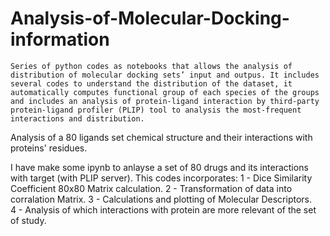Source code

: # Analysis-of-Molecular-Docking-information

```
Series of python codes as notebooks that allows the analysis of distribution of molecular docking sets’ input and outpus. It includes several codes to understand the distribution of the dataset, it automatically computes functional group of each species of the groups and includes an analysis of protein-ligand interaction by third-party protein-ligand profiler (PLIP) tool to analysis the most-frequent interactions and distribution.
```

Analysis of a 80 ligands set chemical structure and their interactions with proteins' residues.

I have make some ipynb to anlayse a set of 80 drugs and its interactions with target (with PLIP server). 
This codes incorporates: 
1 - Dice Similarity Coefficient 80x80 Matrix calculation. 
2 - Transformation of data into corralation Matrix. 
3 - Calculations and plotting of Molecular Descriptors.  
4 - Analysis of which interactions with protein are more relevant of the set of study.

-------------------------

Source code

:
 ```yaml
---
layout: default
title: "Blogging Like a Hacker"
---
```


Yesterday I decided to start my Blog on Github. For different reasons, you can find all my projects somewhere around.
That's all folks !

-------------------------

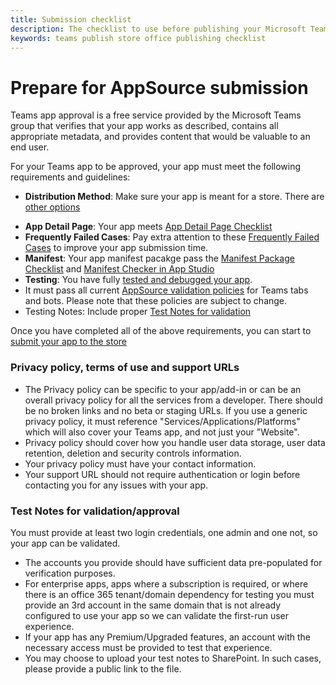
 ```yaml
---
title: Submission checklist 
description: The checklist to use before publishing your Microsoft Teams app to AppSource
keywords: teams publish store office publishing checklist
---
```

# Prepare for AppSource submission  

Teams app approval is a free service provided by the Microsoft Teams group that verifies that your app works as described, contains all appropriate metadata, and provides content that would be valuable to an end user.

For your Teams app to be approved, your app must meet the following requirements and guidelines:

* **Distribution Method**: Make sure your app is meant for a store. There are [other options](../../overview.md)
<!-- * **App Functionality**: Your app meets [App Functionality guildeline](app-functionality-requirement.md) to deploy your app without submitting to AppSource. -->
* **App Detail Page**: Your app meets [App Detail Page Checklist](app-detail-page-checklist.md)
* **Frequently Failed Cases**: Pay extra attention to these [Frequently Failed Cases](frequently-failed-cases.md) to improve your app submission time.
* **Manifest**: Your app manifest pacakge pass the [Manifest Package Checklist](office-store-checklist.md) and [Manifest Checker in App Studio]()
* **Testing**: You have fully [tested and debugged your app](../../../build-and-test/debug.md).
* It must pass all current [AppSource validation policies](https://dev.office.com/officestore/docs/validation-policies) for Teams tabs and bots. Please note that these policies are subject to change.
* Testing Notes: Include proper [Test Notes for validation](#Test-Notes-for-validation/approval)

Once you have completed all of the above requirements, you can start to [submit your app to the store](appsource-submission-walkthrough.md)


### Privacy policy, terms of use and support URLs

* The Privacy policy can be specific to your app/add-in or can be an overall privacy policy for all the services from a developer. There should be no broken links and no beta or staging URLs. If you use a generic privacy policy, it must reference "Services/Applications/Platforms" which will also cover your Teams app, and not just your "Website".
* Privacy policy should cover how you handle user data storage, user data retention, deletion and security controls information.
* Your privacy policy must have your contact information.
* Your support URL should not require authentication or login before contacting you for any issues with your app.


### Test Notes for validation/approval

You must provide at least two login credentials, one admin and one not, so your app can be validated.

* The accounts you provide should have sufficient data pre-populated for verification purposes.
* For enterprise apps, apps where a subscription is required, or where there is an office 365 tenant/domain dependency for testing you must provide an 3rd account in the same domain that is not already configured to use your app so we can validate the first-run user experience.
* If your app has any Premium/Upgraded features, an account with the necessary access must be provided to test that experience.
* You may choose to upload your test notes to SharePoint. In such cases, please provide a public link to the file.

-------------------------

What the task asks
Restate word for word the entries above from the line with "Teams app approval" through the line with "For your Teams", inclusive, leaving out everything else.

Solution
Teams app approval is a free service provided by the Microsoft Teams group that verifies that your app works as described, contains all appropriate metadata, and provides content that would be valuable to an end user.

For your Teams app to be approved, your app must meet the following requirements and guidelines:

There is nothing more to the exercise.